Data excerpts
════════════════════

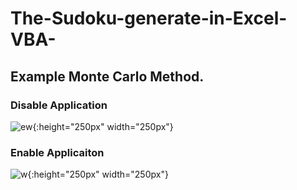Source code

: # The-Sudoku-generate-in-Excel-VBA-
## Example Monte Carlo Method.
### Disable Application
![ew](https://user-images.githubusercontent.com/25815343/147503438-71181d8f-0e93-436c-af4e-be183092e784.gif){:height="250px" width="250px"}
### Enable Applicaiton
![w](https://user-images.githubusercontent.com/25815343/147502565-47a95fb8-4d87-440f-9e06-8cbf6adace4c.gif){:height="250px" width="250px"}
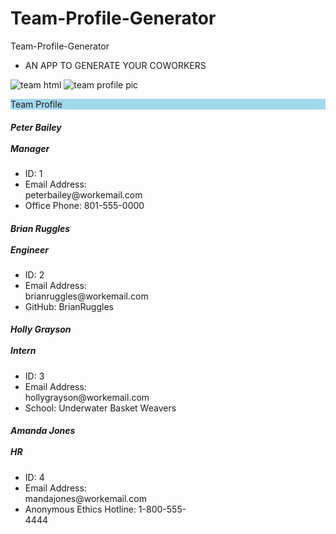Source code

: # Team-Profile-Generator
Team-Profile-Generator
* AN APP TO GENERATE YOUR COWORKERS


![team html](https://user-images.githubusercontent.com/89046934/143792867-36493c9a-1159-4570-9f8f-6f7fd321bd41.PNG)
![team profile pic](https://user-images.githubusercontent.com/89046934/143792871-08e97820-43ea-4757-8029-034f45a0fece.PNG)
<!DOCTYPE html>
<html lang="en">

<head>
    <meta charset="UTF-8">
    <meta name="viewport" content="width=device-width, initial-scale=1.0">
    <meta http-equiv="X-UA-Compatible" content="ie=edge">
    <link rel="stylesheet" href="https://cdnjs.cloudflare.com/ajax/libs/font-awesome/5.11.2/css/all.min.css">
    <link href="https://fonts.googleapis.com/css?family=Public+Sans:300i,300,500&display=swap" rel="stylesheet">
    <link rel="stylesheet" href="./src/style.css">
    <title>Team-Profile-Generator</title>
</head>

<body>
    <nav class="navbar navbar-light  mb-5" style="background-color: #a3d8ec;">
        <span class="navbar-brand mb-0 h1 w-100 text-center">Team Profile</span>
    </nav>
    <div class="container">
        <div class="row">
            <div class="col-6">
                <div class="card mx-auto card text-black bg-info mb-3" style="width: 18rem">
                    <h5 class="card-header">Peter Bailey<br /><br />Manager</h5>
                    <ul class="list-group list-group-flush">
                        <li class="list-group-item">ID: 1</li>
                        <li class="list-group-item">Email Address: peterbailey@workemail.com</li>
                        <li class="list-group-item">Office Phone: 801-555-0000</li>
                    </ul>
                </div>
            </div>
            <div class="col-6">
                <div class="card mx-auto card text-black bg-info mb-3" style="width: 18rem">
                    <h5 class="card-header">Brian Ruggles<br /><br />Engineer</h5>
                    <ul class="list-group list-group-flush">
                        <li class="list-group-item">ID: 2</li>
                        <li class="list-group-item">Email Address: brianruggles@workemail.com</li>
                        <li class="list-group-item">GitHub: BrianRuggles</li>
                    </ul>
                </div>
            </div>
            <div class="col-6">
                <div class="card mx-auto card text-black bg-info mb-3" style="width: 18rem">
                    <h5 class="card-header">Holly Grayson<br /><br />Intern</h5>
                    <ul class="list-group list-group-flush">
                        <li class="list-group-item">ID: 3</li>
                        <li class="list-group-item">Email Address: hollygrayson@workemail.com</li>
                        <li class="list-group-item">School: Underwater Basket Weavers</li>
                    </ul>
                </div>
            </div>
            <div class="col-6">
                <div class="card mx-auto  card text-black bg-info mb-3" style="width: 18rem">
                    <h5 class="card-header">Amanda Jones<br /><br />HR</h5>
                    <ul class="list-group list-group-flush">
                        <li class="list-group-item">ID: 4</li>
                        <li class="list-group-item">Email Address: mandajones@workemail.com</li>
                        <li class="list-group-item">Anonymous Ethics Hotline: 1-800-555-4444</li>
                    </ul>
                </div>
            </div>
        </div>
    </div>

</body>

</html>
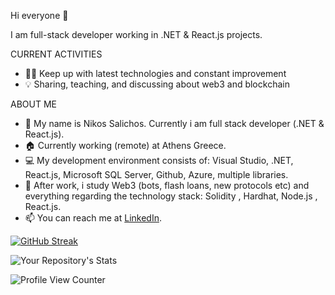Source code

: Hi everyone 👋

I am full-stack developer working in .NET & React.js projects.

CURRENT ACTIVITIES

- 👨‍💻 Keep up with latest technologies and constant improvement
- 💡 Sharing, teaching, and discussing about web3 and blockchain

ABOUT ME

- 👋 My name is Nikos Salichos. Currently i am full stack developer (.NET & React.js).
- 🏠 Currently working (remote) at Athens Greece.
- 💻 My development environment consists of: Visual Studio, .NET, React.js, Microsoft SQL Server, Github, Azure, multiple libraries.
- 🌱 After work, i study Web3 (bots, flash loans, new protocols etc)  and everything regarding the technology stack: Solidity , Hardhat, Node.js , React.js.
- 📫 You can reach me at [LinkedIn](https://www.linkedin.com/in/nikossalichos/).

[![GitHub Streak](https://streak-stats.demolab.com/?user=Nikos-Salichos)](https://git.io/streak-stats)

![Your Repository's Stats](https://github-readme-stats.vercel.app/api/top-langs/?username=Nikos-Salichos&theme=blue-green)

![Profile View Counter](https://komarev.com/ghpvc/?username=Nikos-Salichos)
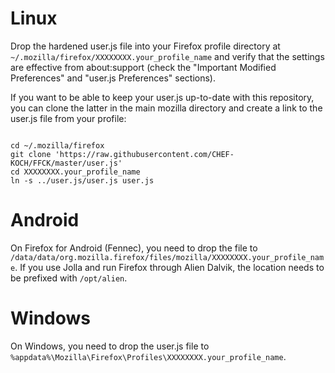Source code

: Linux
========

Drop the hardened user.js file into your Firefox profile directory at <code>~/.mozilla/firefox/XXXXXXXX.your_profile_name</code> and verify that the settings are effective from about:support (check the "Important Modified Preferences" and "user.js Preferences" sections).

If you want to be able to keep your user.js up-to-date with this repository, you can clone the latter in the main mozilla directory and create a link to the user.js file from your profile:

<code>
cd ~/.mozilla/firefox
git clone 'https://raw.githubusercontent.com/CHEF-KOCH/FFCK/master/user.js'
cd XXXXXXXX.your_profile_name
ln -s ../user.js/user.js user.js
</code>


Android
========

On Firefox for Android (Fennec), you need to drop the file to <code>/data/data/org.mozilla.firefox/files/mozilla/XXXXXXXX.your_profile_name</code>. If you use Jolla and run Firefox through Alien Dalvik, the location needs to be prefixed with <code>/opt/alien</code>.


Windows
========

On Windows, you need to drop the user.js file to <code>%appdata%\Mozilla\Firefox\Profiles\XXXXXXXX.your_profile_name</code>.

════════════════════

## [Problem statement]
Your reply should consist solely of the lines above, from the opening line through the line with "### Enable Applicaiton", reproduced exactly and without pictures.

## [Your solution]
Source code

: # The-Sudoku-generate-in-Excel-VBA-
## Example Monte Carlo Method.
### Disable Application
![ew](https://user-images.githubusercontent.com/25815343/147503438-71181d8f-0e93-436c-af4e-be183092e784.gif){:height="250px" width="250px"}
### Enable Applicaiton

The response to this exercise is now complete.